Hydrophobic collapse may also reduce the affinity of conformationally flexible drugs to their protein targets by reducing the net hydrophobic contribution to binding by self association of different parts of the drug while in solution. Conversely rigid scaffolds (also called privileged structures) that resist hydrophobic collapse may enhance drug affinity.

Partial hydrophobic collapse is an experimentally accepted model for the folding kinetics of many globular proteins, such as myoglobin, alpha-lactalbumin, barstar, and staphylococcal nuclease. However, because experimental evidence of early folding events is difficult to obtain, hydrophobic collapse is often studied in silico via molecular dynamics and Monte Carlo simulations of the folding process. Globular proteins that are thought to fold by hydrophobic collapse are particularly amenable to complementary computational and experimental study using phi value analysis.

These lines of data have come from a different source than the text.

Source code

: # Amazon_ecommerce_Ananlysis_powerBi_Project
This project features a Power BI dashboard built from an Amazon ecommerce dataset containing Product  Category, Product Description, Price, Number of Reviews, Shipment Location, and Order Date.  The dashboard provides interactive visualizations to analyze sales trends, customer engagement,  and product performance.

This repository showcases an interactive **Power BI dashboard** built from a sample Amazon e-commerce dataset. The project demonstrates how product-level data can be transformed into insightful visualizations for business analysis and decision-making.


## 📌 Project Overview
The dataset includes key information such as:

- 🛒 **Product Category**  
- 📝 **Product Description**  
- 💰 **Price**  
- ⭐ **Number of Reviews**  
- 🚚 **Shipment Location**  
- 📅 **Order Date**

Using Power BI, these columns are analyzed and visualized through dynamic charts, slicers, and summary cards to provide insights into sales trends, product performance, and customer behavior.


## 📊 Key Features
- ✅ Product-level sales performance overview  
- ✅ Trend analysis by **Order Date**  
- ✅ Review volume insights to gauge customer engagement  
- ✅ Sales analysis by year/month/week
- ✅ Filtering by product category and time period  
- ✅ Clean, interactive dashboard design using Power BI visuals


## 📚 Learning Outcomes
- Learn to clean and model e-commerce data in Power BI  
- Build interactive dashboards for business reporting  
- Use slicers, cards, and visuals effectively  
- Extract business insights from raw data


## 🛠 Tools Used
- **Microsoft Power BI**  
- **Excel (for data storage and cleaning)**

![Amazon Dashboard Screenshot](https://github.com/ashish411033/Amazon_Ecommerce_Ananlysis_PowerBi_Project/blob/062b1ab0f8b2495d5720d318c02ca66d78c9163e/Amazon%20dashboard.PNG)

== Biological significance ==
Correct protein folding is integral to proper functionality within biological systems. Hydrophobic collapse is one of the main events necessary for reaching a protein's stable and functional conformation. Proteins perform extremely specific functions which are dependent on their structure. Proteins that do not fold correctly are nonfunctional and contribute nothing to a biological system.

Hydrophobic aggregation can also occur between unrelated polypeptides. If two locally hydrophobic regions of two unrelated structures are left near each other in aqueous solution, aggregation will occur. In this case, this can have drastic effects on the health of the organism. The formation of amyloid fibrils, insoluble aggregates of hydrophobic protein can lead to a myriad of diseases including Parkinson's and Alzheimer's disease.

The folding funnel theory of protein folding

== Energetics ==
The driving force behind protein folding is not well understood, hydrophobic collapse is a theory, one of many, that is thought to influence how a nascent polypeptide will fold into its native state. Hydrophobic collapse can be visualized as part of the folding funnel model which leads a protein to its lowest kinetically accessible energy state. In this model, we do not consider the interactions of the peptide backbone as this maintains its stability in non-polar and polar environments as long as there is sufficient hydrogen bonding within the backbone, thus we will only consider the thermodynamic contributions of the side chains to protein stability.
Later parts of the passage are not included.